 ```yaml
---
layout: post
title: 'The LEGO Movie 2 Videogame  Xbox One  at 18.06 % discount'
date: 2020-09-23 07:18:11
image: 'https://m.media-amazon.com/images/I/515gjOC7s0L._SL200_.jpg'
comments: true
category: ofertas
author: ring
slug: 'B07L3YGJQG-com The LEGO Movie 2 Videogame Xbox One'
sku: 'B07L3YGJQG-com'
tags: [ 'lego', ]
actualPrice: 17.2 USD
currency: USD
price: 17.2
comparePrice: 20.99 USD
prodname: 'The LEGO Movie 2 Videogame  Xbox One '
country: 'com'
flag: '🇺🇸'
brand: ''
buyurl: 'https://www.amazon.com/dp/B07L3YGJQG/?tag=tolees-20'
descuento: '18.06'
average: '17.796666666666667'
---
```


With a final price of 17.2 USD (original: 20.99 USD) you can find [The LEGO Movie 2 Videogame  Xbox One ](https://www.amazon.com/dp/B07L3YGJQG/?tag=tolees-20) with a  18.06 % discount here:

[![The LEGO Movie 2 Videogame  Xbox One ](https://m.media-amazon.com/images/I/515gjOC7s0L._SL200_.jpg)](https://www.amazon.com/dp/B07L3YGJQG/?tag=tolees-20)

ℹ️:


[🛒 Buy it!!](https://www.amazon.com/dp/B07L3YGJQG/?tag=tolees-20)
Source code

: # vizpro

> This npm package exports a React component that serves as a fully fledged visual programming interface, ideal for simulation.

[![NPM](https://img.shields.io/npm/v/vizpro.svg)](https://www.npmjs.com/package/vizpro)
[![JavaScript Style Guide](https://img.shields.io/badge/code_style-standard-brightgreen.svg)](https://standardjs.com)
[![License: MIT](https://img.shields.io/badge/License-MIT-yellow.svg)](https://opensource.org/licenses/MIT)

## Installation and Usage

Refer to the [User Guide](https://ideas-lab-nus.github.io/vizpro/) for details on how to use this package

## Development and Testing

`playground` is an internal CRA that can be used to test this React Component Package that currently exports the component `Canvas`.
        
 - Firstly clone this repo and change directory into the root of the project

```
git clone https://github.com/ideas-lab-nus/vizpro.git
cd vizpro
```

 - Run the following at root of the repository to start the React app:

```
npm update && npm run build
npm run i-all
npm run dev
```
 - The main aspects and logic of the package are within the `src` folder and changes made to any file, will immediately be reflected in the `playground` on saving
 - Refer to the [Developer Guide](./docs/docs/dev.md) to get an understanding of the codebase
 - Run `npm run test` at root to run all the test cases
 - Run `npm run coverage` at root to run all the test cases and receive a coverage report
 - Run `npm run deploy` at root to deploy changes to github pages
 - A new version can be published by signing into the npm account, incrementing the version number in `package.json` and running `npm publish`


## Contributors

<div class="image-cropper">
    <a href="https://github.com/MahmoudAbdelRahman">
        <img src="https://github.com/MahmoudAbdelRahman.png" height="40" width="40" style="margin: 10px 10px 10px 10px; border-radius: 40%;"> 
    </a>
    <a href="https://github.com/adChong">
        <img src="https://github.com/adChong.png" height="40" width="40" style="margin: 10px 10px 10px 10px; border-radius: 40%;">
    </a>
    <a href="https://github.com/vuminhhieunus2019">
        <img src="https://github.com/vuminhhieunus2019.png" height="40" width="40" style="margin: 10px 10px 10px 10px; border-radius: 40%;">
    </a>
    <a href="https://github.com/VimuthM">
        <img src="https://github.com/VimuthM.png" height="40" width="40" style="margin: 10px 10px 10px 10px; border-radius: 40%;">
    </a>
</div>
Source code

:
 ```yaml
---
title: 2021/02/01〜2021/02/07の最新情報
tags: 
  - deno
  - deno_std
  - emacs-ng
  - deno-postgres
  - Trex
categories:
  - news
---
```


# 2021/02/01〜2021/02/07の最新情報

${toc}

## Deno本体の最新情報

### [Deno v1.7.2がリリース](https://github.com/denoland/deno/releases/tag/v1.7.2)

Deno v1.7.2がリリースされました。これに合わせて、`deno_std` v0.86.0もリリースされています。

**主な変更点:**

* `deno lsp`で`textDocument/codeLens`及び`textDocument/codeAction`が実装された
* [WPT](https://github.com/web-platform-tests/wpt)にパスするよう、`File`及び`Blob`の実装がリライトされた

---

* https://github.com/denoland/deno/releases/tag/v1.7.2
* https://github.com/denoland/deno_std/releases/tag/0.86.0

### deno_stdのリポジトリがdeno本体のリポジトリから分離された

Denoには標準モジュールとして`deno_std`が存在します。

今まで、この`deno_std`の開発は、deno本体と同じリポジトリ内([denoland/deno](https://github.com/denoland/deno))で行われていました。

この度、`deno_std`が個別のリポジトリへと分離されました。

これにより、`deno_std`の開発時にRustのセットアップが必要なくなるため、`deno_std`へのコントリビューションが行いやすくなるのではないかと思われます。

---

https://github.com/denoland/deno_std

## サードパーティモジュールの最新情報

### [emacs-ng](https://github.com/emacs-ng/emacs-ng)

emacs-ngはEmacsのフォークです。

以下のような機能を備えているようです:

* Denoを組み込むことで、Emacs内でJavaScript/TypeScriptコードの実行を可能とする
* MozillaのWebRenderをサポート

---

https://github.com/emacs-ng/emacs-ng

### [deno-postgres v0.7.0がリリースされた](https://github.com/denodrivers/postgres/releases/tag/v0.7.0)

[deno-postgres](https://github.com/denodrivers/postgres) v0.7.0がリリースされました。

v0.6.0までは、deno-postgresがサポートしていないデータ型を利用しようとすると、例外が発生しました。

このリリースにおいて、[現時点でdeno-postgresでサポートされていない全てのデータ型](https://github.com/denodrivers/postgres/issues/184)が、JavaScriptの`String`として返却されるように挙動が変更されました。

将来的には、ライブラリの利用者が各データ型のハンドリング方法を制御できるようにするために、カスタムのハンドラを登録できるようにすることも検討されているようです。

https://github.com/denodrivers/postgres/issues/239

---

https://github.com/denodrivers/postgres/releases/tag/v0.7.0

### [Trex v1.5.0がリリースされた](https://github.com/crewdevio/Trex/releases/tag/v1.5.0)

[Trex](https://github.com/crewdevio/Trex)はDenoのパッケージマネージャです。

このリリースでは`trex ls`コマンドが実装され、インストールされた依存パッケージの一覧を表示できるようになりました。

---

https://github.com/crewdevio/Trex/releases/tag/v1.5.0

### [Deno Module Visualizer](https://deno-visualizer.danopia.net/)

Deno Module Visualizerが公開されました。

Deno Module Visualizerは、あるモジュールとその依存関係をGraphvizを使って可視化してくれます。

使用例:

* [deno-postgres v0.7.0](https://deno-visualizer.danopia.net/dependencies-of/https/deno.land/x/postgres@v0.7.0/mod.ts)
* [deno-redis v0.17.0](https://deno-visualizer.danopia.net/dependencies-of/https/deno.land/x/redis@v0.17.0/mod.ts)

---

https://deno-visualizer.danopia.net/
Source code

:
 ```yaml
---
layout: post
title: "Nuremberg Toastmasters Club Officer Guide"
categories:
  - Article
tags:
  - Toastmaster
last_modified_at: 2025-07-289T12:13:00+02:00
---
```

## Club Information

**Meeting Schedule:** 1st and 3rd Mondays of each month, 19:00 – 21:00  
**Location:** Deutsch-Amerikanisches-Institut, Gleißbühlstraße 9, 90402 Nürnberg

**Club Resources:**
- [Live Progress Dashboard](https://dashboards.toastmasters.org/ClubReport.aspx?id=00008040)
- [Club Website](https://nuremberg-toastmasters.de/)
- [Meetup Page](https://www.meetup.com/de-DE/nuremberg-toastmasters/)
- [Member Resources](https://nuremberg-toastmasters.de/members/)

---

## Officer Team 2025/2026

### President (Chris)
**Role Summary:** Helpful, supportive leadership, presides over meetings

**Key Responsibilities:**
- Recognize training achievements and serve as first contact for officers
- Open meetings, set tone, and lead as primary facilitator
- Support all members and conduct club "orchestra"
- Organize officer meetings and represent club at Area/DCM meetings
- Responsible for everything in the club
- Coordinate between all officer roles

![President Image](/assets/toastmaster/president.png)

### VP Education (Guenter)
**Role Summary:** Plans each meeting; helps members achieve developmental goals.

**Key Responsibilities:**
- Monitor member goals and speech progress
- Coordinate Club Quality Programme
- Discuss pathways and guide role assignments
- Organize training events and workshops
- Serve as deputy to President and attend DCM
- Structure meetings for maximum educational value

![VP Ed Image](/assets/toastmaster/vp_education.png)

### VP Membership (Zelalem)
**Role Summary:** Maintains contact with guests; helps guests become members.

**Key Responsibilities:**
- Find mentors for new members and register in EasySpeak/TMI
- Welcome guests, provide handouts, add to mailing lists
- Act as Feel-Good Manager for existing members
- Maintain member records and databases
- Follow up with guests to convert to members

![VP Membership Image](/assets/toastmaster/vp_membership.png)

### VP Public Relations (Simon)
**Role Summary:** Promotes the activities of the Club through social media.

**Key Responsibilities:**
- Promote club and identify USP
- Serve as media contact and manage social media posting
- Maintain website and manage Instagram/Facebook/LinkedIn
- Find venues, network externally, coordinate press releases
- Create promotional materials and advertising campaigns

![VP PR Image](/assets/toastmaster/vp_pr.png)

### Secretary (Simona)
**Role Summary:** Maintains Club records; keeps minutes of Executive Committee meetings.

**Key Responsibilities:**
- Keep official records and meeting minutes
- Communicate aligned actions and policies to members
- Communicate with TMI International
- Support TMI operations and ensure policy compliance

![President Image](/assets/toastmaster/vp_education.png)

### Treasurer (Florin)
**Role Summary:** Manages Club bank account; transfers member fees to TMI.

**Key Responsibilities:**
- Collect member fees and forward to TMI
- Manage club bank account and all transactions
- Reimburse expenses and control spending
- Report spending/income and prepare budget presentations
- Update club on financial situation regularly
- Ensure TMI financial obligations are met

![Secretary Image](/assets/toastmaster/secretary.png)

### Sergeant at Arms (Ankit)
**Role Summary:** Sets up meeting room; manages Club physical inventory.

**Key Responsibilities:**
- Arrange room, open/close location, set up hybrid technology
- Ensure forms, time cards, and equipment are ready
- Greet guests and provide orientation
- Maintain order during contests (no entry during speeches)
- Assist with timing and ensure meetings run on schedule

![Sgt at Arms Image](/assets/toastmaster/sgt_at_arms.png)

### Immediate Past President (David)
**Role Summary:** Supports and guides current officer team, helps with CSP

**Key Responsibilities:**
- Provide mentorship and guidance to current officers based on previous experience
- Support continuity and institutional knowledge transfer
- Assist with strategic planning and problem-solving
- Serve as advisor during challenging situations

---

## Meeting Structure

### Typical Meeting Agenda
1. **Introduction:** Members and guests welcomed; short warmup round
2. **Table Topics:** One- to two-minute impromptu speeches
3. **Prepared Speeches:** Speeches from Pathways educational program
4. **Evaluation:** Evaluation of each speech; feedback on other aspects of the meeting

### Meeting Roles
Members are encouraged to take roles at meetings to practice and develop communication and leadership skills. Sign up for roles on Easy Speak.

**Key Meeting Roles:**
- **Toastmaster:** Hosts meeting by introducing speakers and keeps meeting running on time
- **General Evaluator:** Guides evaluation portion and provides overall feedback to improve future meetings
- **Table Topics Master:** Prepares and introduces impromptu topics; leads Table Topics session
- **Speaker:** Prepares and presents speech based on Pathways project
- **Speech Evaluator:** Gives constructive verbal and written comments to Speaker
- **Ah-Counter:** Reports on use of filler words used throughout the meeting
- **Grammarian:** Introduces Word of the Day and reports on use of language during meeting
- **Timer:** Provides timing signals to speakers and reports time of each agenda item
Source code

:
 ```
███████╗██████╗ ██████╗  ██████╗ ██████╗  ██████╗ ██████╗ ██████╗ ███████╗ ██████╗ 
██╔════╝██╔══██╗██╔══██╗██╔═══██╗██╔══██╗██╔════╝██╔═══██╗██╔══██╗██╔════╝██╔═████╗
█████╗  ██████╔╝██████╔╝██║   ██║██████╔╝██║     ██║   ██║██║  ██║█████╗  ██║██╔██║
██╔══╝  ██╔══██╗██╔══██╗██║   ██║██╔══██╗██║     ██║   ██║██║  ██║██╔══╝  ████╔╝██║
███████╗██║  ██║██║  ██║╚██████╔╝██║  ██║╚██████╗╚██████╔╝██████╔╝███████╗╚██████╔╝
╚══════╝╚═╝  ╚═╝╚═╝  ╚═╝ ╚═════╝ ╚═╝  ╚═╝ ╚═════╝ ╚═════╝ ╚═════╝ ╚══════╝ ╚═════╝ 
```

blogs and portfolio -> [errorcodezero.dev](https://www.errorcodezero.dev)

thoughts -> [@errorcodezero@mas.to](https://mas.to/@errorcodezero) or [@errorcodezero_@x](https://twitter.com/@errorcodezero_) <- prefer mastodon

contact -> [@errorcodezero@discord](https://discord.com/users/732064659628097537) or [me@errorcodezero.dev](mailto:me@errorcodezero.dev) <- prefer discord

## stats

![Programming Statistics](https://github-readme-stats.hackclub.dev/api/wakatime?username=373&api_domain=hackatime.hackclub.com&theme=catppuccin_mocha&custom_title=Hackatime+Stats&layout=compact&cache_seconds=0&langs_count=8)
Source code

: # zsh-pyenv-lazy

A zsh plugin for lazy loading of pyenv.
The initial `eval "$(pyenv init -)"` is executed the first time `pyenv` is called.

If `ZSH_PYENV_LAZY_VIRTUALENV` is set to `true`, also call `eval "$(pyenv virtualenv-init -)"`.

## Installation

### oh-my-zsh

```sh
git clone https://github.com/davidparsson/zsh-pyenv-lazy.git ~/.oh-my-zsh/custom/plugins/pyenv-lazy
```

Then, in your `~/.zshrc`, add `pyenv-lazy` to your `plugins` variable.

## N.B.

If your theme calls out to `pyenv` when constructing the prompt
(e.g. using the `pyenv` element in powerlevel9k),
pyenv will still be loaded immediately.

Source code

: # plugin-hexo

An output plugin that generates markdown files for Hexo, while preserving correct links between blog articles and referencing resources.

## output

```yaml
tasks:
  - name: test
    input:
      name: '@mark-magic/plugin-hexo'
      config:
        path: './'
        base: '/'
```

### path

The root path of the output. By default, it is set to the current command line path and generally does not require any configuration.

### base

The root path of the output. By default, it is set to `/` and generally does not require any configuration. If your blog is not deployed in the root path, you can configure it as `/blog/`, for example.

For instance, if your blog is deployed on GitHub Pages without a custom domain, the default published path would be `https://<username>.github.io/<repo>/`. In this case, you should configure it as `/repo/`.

**Your objective:** Please make an exact copy of the lines above from the line with "- Serve as deputy to President and attend DCM" through the line with "- Collect member fees and forward to TMI", both ends included.

**Written response:**
- Serve as deputy to President and attend DCM
- Structure meetings for maximum educational value

![VP Ed Image](/assets/toastmaster/vp_education.png)

### VP Membership (Zelalem)
**Role Summary:** Maintains contact with guests; helps guests become members.

**Key Responsibilities:**
- Find mentors for new members and register in EasySpeak/TMI
- Welcome guests, provide handouts, add to mailing lists
- Act as Feel-Good Manager for existing members
- Maintain member records and databases
- Follow up with guests to convert to members

![VP Membership Image](/assets/toastmaster/vp_membership.png)

### VP Public Relations (Simon)
**Role Summary:** Promotes the activities of the Club through social media.

**Key Responsibilities:**
- Promote club and identify USP
- Serve as media contact and manage social media posting
- Maintain website and manage Instagram/Facebook/LinkedIn
- Find venues, network externally, coordinate press releases
- Create promotional materials and advertising campaigns

![VP PR Image](/assets/toastmaster/vp_pr.png)

### Secretary (Simona)
**Role Summary:** Maintains Club records; keeps minutes of Executive Committee meetings.

**Key Responsibilities:**
- Keep official records and meeting minutes
- Communicate aligned actions and policies to members
- Communicate with TMI International
- Support TMI operations and ensure policy compliance

![President Image](/assets/toastmaster/vp_education.png)

### Treasurer (Florin)
**Role Summary:** Manages Club bank account; transfers member fees to TMI.

**Key Responsibilities:**
- Collect member fees and forward to TMI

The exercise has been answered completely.